Sunday, July 31, 2011

Gardening Q&A: Alex Mitchell


Alex Mitchell in her London Garden. Photo: Paul Debois

British garden writer and urban gardener Alex Mitchell's new book The Edible Balcony-about small spaces and what you can grow in them-will be released by Rodale later this year in the United States. (Full disclosure: this blogger's Brooklyn terrace appears in it.) In the meantime you can get to know Alex at her website, The Edible Gardener.

1. Why do you garden?

I garden for some space from my little kids (though they usually follow me outside within minutes and start shooting each other with water pistols) from London and from work pressures. Mainly though-and it's so hard to express this without sounding pretentious so I'm not even going to try not to-it's for self-expression, to create my own little world that's beautiful to me.

2. Who or what inspired you to garden?

My nursery school was a hut at the end of a long woodland garden in the Kent countryside run by a very eccentric old lady.On the way to the hut you walked down a stepping stone path past perfect little clearings of lawn surrounded by foxgloves and honesty, like magical woodland glades. I thought fairies lived in there. We weren't allowed to step off the path and go into them-she probably wanted to protect her lawns. Maybe that's what made gardening so appealing to me-I can finally walk on the grass.

3. What was the first plant you grew?

A miniature yellow patio rose I planted in the front garden at my shared house in Bristol when I was at university. Looking back, it was quite hideous, but I loved it because it survived a street party that got rather out of hand.
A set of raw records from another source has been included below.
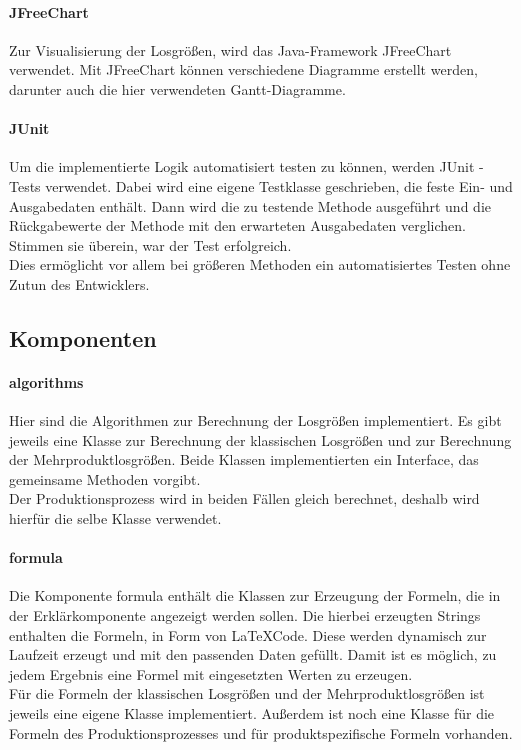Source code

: \documentclass[12pt,a4paper, listof=entryprefix, bibliography=totocnumbered,toc=listofnumbered,lof=listofnumbered]{scrartcl}
\begin{document}
\paragraph{JFreeChart}
Zur Visualisierung der Losgrößen, wird das Java-Framework JFreeChart verwendet. Mit JFreeChart können verschiedene Diagramme erstellt werden, darunter auch die hier verwendeten Gantt-Diagramme. 

\paragraph{JUnit}
Um die implementierte Logik automatisiert testen zu können, werden JUnit - Tests verwendet. Dabei wird eine eigene Testklasse geschrieben, die feste Ein-  und Ausgabedaten enthält. Dann wird die zu testende Methode ausgeführt und die Rückgabewerte der Methode mit den erwarteten Ausgabedaten verglichen. Stimmen sie überein, war der Test erfolgreich.
\\
Dies ermöglicht vor allem bei größeren Methoden ein automatisiertes Testen ohne Zutun des Entwicklers.

\subsection{Komponenten}
\paragraph{algorithms}
Hier sind die Algorithmen zur Berechnung der Losgrößen implementiert. Es gibt jeweils eine Klasse zur Berechnung der klassischen Losgrößen und zur Berechnung der Mehrproduktlosgrößen. Beide Klassen implementierten ein Interface, das gemeinsame Methoden vorgibt. 
\\
Der Produktionsprozess wird in beiden Fällen gleich berechnet, deshalb wird hierfür die selbe Klasse verwendet.
\paragraph{formula}
Die Komponente formula enthält die Klassen zur Erzeugung der Formeln, die in der Erklärkomponente angezeigt werden sollen. Die hierbei erzeugten Strings enthalten die Formeln, in Form von \LaTeX Code. Diese werden dynamisch zur Laufzeit erzeugt und mit den passenden Daten gefüllt. Damit ist es möglich, zu jedem Ergebnis eine Formel mit eingesetzten Werten zu erzeugen.
\\
Für die Formeln der klassischen Losgrößen und der Mehrproduktlosgrößen ist jeweils eine eigene Klasse implementiert. Außerdem ist noch eine Klasse für die Formeln des Produktionsprozesses und für produktspezifische Formeln vorhanden.
\end{document}
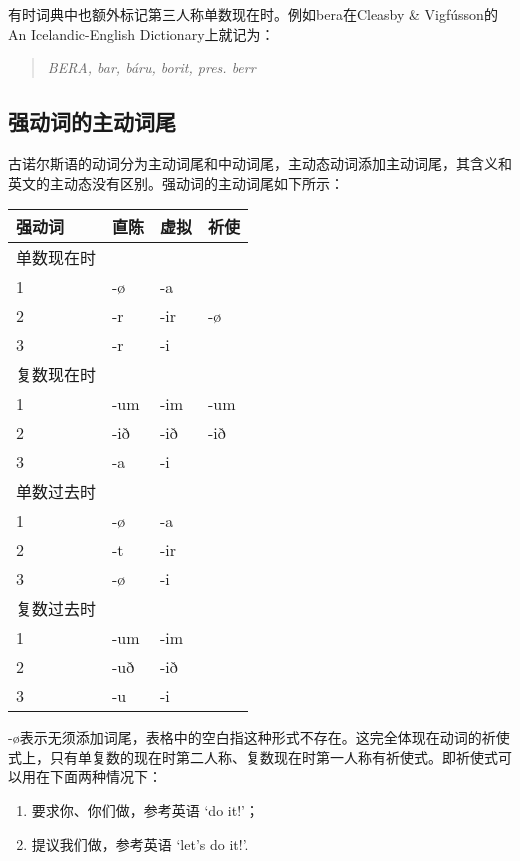 有时词典中也额外标记第三人称单数现在时。例如bera在Cleasby \& Vigfússon的An Icelandic-English Dictionary上就记为：

\begin{quote}
    \textit{BERA, bar, báru, borit, pres. berr}
\end{quote}

\subsection{强动词的主动词尾}\label{强动词的主动词尾}
古诺尔斯语的动词分为主动词尾和中动词尾，主动态动词添加主动词尾，其含义和英文的主动态没有区别。强动词的主动词尾如下所示：
\begin{longtable}{llll}
    \toprule
    强动词     & 直陈 & 虚拟 & 祈使 \\
    \midrule
    \endhead
    \bottomrule
    \endfoot
    单数现在时 &      &      &      \\
    1          & -ø   & -a   &      \\
    2          & -r   & -ir  & -ø   \\
    3          & -r   & -i   &      \\
    复数现在时 &      &      &      \\
    1          & -um  & -im  & -um  \\
    2          & -ið  & -ið  & -ið  \\
    3          & -a   & -i   &      \\
    单数过去时 &      &      &      \\
    1          & -ø   & -a   &      \\
    2          & -t   & -ir  &      \\
    3          & -ø   & -i   &      \\
    复数过去时 &      &      &      \\
    1          & -um  & -im  &      \\
    2          & -uð  & -ið  &      \\
    3          & -u   & -i   &      \\
\end{longtable}

-ø表示无须添加词尾，表格中的空白指这种形式不存在。这完全体现在动词的祈使式上，只有单复数的现在时第二人称、复数现在时第一人称有祈使式。即祈使式可以用在下面两种情况下：

\begin{enumerate}
    \item
          要求你、你们做，参考英语 `do it!'；
    \item
          提议我们做，参考英语 `let's do it!'.
\end{enumerate}


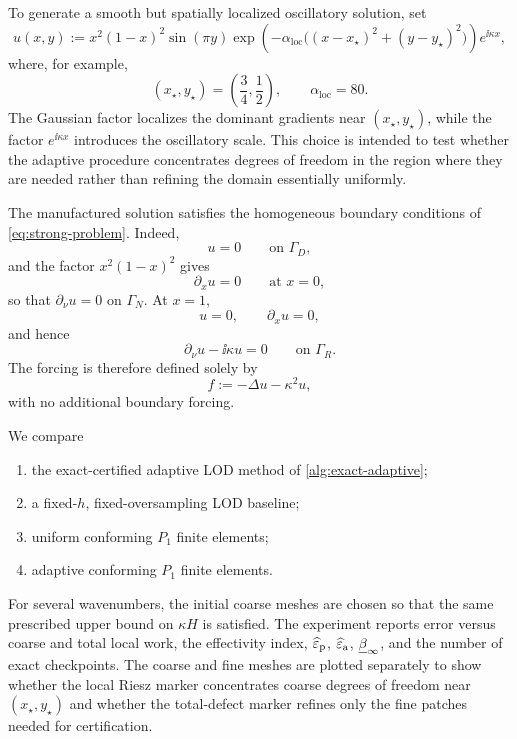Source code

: To generate a smooth but spatially localized oscillatory solution, set
\begin{equation}
\label{eq:smooth-manufactured}
  u(x,y)
  :=
  x^2(1-x)^2
  \sin(\pi y)
  \exp\!\left(
    -\alpha_{\mathrm{loc}}
    \bigl((x-x_\star)^2+(y-y_\star)^2\bigr)
  \right)
  e^{\ii\kappa x},
\end{equation}
where, for example,
\[
  (x_\star,y_\star)
  =
  \left(\frac34,\frac12\right),
  \qquad
  \alpha_{\mathrm{loc}}=80.
\]
The Gaussian factor localizes the dominant gradients near
$(x_\star,y_\star)$, while the factor $e^{\ii\kappa x}$ introduces the
oscillatory scale. This choice is intended to test whether the adaptive
procedure concentrates degrees of freedom in the region where they are
needed rather than refining the domain essentially uniformly.

The manufactured solution satisfies the homogeneous boundary conditions
of \eqref{eq:strong-problem}. Indeed,
\[
  u=0
  \qquad\text{on }\Gamma_D,
\]
and the factor $x^2(1-x)^2$ gives
\[
  \partial_xu=0
  \qquad\text{at }x=0,
\]
so that $\partial_\nu u=0$ on $\Gamma_N$. At $x=1$,
\[
  u=0,
  \qquad
  \partial_xu=0,
\]
and hence
\[
  \partial_\nu u-\ii\kappa u=0
  \qquad\text{on }\Gamma_R.
\]
The forcing is therefore defined solely by
\begin{equation}
\label{eq:smooth-forcing}
  f
  :=
  -\Delta u-\kappa^2u,
\end{equation}
with no additional boundary forcing.


We compare
\begin{enumerate}
\item the exact-certified adaptive LOD method of
      \cref{alg:exact-adaptive};
\item a fixed-$h$, fixed-oversampling LOD baseline;
\item uniform conforming $P_1$ finite elements;
\item adaptive conforming $P_1$ finite elements.
\end{enumerate}
For several wavenumbers, the initial coarse meshes are chosen so that the
same prescribed upper bound on $\kappa H$ is satisfied.  The experiment
reports error versus coarse and total local work, the effectivity index,
$\epsP$, $\epsA$, $\betaInf$, and the number of exact checkpoints.  The
coarse and fine meshes are plotted separately to show whether the local
Riesz marker concentrates coarse degrees of freedom near
$(x_\star,y_\star)$ and whether the total-defect marker refines only the
fine patches needed for certification.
The morning after it looked like a dead twig trampled into the mud by the trainered feet of a few hundred students, but a week later it had recovered and was putting out green shoots. How can you not respect something that plucky?

4. How often do you garden?

Whenever I have a spare moment. But also whenever I have a work deadline and that cosmia just suddenly needs deadheading.

5. What is your gardening climate zone?

I was born in Kent which I think is equivalent to your USDA Zone 8. This is only 25 miles away from London where I live now, which is equivalent to your Zone 9, due to the urban heat island effect. Winter temperatures rarely dip below minus 5 Celsius/41' F and summer temperatures often reach 30 Celsius/ 86' F.

6. What size is your garden?

About 50 foot long and 15 foot wide

7. What plant has most disappointed you?

My cocktail kiwi planted with great excitement and expectation of bunches of grape-sized sweet kiwi fruit hardy enough to survive our winter. Apparently. For two years I've watched it put out
fresh green shoots full of promise. And for two years I've watched helplessly as they are munched right back to the base – probably by snails. Never seen a bud, let alone a kiwi.

8. What plant has made you happiest?

There's something about nasturtiums that makes me deliriously happy. They're so uncomplicatedly cheerful. And they cover awkward bare spaces and clamber up ugly fences. Of course, you can also eat them so they're a win-win plant really. Californian poppies come a close second – I must have a thing about orange.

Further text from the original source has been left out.